Scleroderma can cause different symptoms in each person with the disease. Your treatment plan is designed just for your disease and individual symptoms.

There are medications your rheumatologist can prescribe to help you manage localized scleroderma, usually skin symptoms and Raynaud’s phenomenon.

Other medications treat systemic disease, or scleroderma that affects not just your skin, but your organs and connective tissues in your body. Systemic medications work to control your disease activity, or inflammation caused by your immune system, to help control serious conditions like interstitial lung disease (ILD) or pulmonary arterial hypertension (PAH).

Medications for scleroderma may also treat symptoms that affect your quality of life and independence, like pain or stiffness in your joints or muscles, or GI problems like heartburn or acid reflux (GERD).

Localized Skin Involvement: Raynaud’s Medications

Raynaud’s phenomenon is a common condition in people with scleroderma. Blood flow to your fingers is greatly reduced because the blood vessels become narrowed or constricted.

Sometimes, your toes, feet, ankles or other body parts are affected too. Your fingers may change color, turning white or red when you’re exposed to cold or have high amounts of stress. Some people have pain or swelling in their hands due to Raynaud’s. In more severe cases, people may develop sores or ulcerations, or even gangrene, in their extremities.

Blood pressure medications open constricted blood vessels. Normal blood flow is restored to your fingers and toes, feet or ankles. There are other, newer prescription medications that can treat ulcerations from more severe Raynaud’s, and topical creams to treat mild symptoms.

Don’t take OTC meds that contain pseudoephedrine, because it can trigger Raynaud’s symptoms. Pseudoephedrine is available at pharmacies to treat colds or nasal congestion. It constricts blood vessels. Ask your doctor or pharmacist to suggest other medications for colds or congestion.

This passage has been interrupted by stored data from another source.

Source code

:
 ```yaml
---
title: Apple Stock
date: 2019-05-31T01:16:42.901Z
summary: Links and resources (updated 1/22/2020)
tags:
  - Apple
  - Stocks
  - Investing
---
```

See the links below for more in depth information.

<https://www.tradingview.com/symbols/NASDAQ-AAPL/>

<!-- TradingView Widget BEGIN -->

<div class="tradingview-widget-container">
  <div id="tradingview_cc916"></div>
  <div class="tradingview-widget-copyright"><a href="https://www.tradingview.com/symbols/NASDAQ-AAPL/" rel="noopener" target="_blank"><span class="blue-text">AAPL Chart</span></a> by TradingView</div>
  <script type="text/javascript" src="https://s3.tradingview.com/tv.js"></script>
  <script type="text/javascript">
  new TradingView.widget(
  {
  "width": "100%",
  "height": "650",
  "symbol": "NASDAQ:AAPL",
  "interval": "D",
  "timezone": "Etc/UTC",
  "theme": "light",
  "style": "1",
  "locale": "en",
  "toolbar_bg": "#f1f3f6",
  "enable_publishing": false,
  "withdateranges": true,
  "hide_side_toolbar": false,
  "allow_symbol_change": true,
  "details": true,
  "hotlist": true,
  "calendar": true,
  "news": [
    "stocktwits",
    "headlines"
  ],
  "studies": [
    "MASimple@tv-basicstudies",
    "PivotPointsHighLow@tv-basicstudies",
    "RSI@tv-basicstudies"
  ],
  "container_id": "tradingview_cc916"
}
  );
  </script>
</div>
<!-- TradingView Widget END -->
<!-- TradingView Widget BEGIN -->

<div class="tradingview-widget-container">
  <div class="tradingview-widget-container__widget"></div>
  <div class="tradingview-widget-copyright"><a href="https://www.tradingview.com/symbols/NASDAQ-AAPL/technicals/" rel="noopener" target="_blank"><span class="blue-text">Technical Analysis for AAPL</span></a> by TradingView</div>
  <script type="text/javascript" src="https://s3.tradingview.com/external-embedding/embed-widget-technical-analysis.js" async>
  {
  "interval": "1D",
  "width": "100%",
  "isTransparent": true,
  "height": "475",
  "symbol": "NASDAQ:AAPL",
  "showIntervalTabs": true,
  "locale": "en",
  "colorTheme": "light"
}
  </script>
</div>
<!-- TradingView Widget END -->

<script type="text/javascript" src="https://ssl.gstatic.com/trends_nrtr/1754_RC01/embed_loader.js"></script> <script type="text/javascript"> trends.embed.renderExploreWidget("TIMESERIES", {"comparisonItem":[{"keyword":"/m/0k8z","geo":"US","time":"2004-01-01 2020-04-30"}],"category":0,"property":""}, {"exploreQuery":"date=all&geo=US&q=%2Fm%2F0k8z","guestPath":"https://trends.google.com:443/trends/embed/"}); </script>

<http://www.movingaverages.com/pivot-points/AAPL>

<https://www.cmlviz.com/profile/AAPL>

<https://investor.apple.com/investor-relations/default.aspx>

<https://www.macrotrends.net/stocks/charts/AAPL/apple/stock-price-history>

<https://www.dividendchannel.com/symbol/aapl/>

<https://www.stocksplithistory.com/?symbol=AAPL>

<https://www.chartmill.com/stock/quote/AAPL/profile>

Blood pressure medicine is prescribed to manage Raynaud’s phenomenon. These medications open constricted blood vessels. They can restore feeling, warmth, normal color and blood circulation in your hands or feet:

Calcium channel blockers: Nifedipine or amlodipine

Possible side effects: Because calcium channel blockers open your blood vessels, your blood pressure drops. So, you may have swelling in your lower extremities, like your feet or ankles. Let your doctor know if you have this swelling, also called edema.

Angiotensin receptor blockers (ARBs): Losartan or valsartan

Possible side effects: Dizziness, elevated potassium in your blood, swelling (edema)

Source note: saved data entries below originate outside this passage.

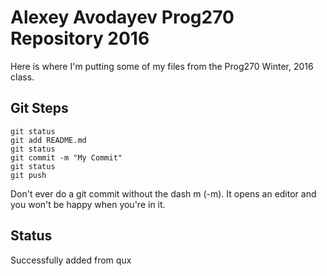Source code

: # Alexey Avodayev Prog270 Repository 2016

Here is where I'm putting some of my files from the Prog270 Winter, 2016 class.

## Git Steps

```
git status
git add README.md
git status
git commit -m "My Commit"
git status 
git push

```
Don't ever do a git commit without the dash m (-m). It opens an editor and you won't be happy when you're in it.

## Status

Successfully added from qux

Phosphodiesterase-5 (PED-5) inhibitors are medications that can be used to treat more severe Raynaud’s phenomenon symptoms, such as ulcerations on the fingers. They open blood vessels and restore blood flow to extremities. If these ulcerations are not controlled, they can worsen. You could develop gangrene and risk losing your fingers. PED-5 inhibitors can restore blood flow and treat the painful ulcerations on your skin.

PED-5 inhibitors to treat Raynaud’s: Sildenafil or tadalafil

Possible side effects: Low blood pressure, headaches, dizziness, fatigue

Topical nitroglycerine cream or paste can be used to treat mild, localized Raynaud’s symptoms like a skin ulcer. Rub the cream on the skin of your fingers, and then slip on some gloves to keep your hands warm and help your skin absorb the topical cream.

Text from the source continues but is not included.